Work through the data line by line, gathering every line that has the word "spinner".

[Stored data]
'''
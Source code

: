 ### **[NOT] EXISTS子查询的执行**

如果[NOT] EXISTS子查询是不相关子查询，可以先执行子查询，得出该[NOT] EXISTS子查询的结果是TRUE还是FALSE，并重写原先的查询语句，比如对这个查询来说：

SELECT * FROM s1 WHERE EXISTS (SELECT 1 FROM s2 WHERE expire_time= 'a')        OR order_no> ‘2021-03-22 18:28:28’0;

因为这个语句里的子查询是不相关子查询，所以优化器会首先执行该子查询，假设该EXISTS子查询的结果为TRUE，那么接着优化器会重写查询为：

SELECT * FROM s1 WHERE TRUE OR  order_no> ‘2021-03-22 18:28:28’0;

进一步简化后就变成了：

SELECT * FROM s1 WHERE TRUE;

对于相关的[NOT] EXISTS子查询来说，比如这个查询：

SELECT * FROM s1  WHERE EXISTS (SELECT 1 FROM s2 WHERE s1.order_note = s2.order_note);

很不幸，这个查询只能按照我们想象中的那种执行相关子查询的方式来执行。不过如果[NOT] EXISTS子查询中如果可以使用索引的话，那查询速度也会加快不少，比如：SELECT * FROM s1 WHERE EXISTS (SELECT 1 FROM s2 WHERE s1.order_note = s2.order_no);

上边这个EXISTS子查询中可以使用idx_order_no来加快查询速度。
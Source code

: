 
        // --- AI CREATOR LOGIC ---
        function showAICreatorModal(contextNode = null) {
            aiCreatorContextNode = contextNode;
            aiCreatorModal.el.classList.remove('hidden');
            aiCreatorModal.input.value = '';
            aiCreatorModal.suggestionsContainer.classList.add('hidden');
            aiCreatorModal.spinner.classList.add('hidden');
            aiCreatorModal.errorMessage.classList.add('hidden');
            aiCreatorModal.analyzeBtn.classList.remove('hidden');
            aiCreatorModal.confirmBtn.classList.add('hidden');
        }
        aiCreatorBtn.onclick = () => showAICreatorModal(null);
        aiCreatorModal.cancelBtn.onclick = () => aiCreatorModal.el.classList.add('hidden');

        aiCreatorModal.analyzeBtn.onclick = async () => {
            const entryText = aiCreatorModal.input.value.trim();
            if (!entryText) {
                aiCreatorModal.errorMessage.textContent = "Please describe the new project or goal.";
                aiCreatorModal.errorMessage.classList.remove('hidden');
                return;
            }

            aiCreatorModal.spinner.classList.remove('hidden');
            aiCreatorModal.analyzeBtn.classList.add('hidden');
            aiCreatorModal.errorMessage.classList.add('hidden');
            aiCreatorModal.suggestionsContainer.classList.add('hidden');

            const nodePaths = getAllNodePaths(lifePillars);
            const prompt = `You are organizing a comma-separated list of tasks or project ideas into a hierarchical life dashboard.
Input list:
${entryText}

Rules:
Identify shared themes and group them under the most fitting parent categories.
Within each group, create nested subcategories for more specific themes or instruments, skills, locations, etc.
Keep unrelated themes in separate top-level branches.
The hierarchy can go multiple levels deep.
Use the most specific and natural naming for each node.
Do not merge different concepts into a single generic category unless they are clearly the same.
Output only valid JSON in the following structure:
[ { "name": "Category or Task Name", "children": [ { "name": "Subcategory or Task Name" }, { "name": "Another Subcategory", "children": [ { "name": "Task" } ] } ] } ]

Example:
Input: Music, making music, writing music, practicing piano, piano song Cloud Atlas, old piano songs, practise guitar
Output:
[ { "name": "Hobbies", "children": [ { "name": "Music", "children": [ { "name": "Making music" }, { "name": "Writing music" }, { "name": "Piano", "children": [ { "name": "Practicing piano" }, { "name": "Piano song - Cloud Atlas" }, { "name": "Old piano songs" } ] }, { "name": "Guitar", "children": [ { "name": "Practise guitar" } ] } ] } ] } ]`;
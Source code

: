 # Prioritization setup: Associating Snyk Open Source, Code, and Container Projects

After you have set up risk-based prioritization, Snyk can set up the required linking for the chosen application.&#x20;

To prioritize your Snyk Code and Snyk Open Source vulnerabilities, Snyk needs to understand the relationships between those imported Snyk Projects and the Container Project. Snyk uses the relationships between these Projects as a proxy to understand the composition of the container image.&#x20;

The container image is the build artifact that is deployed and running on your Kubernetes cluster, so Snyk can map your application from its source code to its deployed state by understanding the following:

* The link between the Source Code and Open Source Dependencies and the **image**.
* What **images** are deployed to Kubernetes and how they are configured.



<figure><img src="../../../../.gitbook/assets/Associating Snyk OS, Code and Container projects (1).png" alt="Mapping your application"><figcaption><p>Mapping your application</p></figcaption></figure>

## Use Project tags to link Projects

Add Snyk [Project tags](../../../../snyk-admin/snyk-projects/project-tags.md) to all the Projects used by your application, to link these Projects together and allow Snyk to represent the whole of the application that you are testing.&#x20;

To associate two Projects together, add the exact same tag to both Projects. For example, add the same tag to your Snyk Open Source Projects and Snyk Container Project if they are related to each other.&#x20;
'''
RESPONSE:
            aiCreatorModal.spinner.classList.add('hidden');
            aiCreatorModal.spinner.classList.remove('hidden');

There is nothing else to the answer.